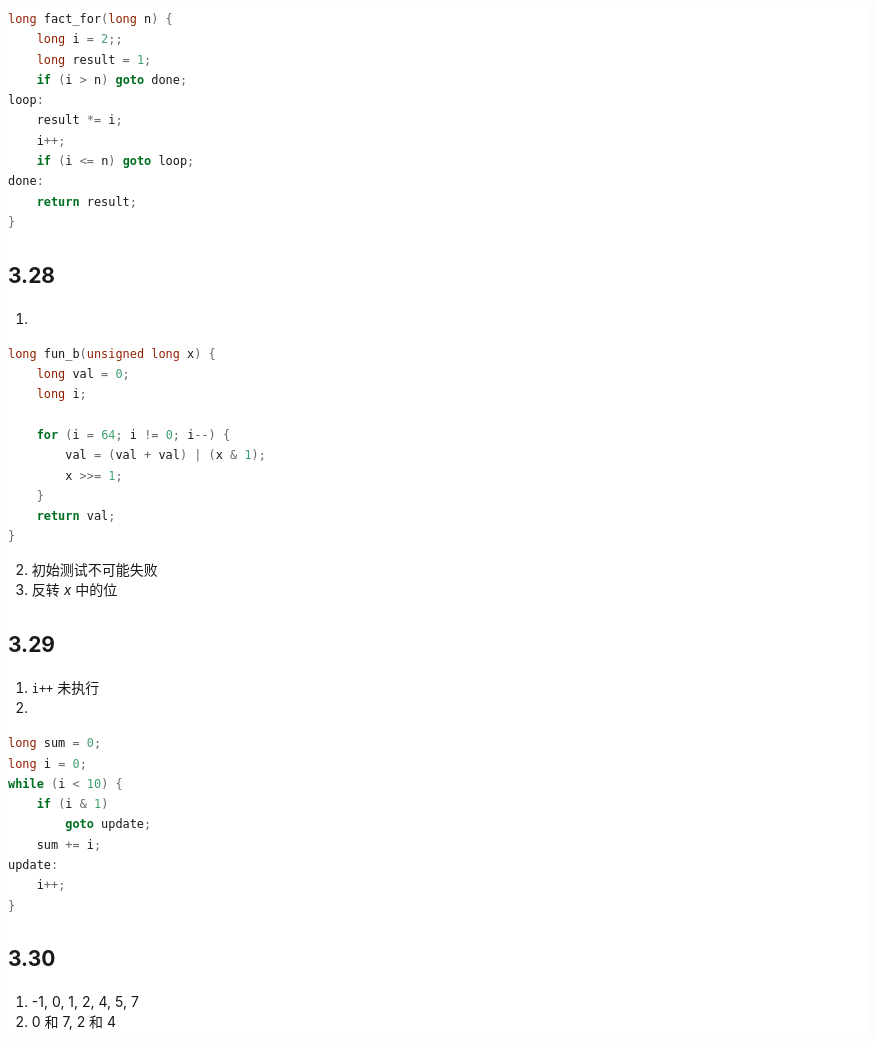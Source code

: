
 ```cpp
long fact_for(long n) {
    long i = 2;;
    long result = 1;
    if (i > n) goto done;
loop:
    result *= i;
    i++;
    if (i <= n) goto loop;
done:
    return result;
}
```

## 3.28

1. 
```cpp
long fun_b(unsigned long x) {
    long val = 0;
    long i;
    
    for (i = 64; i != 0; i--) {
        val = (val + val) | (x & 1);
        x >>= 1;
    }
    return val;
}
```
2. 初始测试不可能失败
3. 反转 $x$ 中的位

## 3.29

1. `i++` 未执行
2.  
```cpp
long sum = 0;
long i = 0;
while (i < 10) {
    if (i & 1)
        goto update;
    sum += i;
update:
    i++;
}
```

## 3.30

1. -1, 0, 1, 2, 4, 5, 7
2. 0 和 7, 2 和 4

--

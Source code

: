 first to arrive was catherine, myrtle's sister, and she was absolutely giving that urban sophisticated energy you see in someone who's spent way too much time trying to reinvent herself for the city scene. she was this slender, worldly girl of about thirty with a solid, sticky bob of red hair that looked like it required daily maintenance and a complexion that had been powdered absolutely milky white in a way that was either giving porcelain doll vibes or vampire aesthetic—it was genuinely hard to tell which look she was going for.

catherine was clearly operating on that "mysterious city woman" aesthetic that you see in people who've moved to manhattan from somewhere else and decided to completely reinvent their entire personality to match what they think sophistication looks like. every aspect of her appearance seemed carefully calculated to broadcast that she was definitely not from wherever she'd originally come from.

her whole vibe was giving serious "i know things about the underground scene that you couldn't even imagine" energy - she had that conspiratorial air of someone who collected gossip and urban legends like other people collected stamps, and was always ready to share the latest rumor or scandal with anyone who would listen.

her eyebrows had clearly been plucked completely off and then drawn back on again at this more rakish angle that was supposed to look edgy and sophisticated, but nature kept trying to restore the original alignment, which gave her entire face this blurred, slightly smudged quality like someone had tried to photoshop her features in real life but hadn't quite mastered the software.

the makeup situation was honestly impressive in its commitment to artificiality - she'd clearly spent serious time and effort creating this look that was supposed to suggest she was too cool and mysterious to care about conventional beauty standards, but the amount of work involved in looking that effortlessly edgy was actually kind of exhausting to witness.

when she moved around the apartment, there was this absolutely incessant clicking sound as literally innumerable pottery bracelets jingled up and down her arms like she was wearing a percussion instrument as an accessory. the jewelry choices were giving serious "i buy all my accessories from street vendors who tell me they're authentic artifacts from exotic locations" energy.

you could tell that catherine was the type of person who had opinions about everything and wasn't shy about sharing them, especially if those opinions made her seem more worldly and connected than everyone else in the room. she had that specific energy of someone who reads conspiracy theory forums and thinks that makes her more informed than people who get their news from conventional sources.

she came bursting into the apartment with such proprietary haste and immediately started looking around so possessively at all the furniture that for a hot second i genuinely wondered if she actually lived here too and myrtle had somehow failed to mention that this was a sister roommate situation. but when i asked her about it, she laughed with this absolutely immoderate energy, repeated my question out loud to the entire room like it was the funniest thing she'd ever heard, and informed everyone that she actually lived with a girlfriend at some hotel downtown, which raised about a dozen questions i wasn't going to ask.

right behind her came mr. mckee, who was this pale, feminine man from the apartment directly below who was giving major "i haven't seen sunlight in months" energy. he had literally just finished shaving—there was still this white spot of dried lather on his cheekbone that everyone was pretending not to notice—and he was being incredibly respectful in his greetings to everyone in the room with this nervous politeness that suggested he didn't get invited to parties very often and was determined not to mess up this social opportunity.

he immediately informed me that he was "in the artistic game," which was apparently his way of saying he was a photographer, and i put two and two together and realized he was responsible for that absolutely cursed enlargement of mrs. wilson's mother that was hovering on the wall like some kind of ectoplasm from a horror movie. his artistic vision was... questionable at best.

--

## To do
Tally the lines above that contain "result"; give only the number.

## Task response
3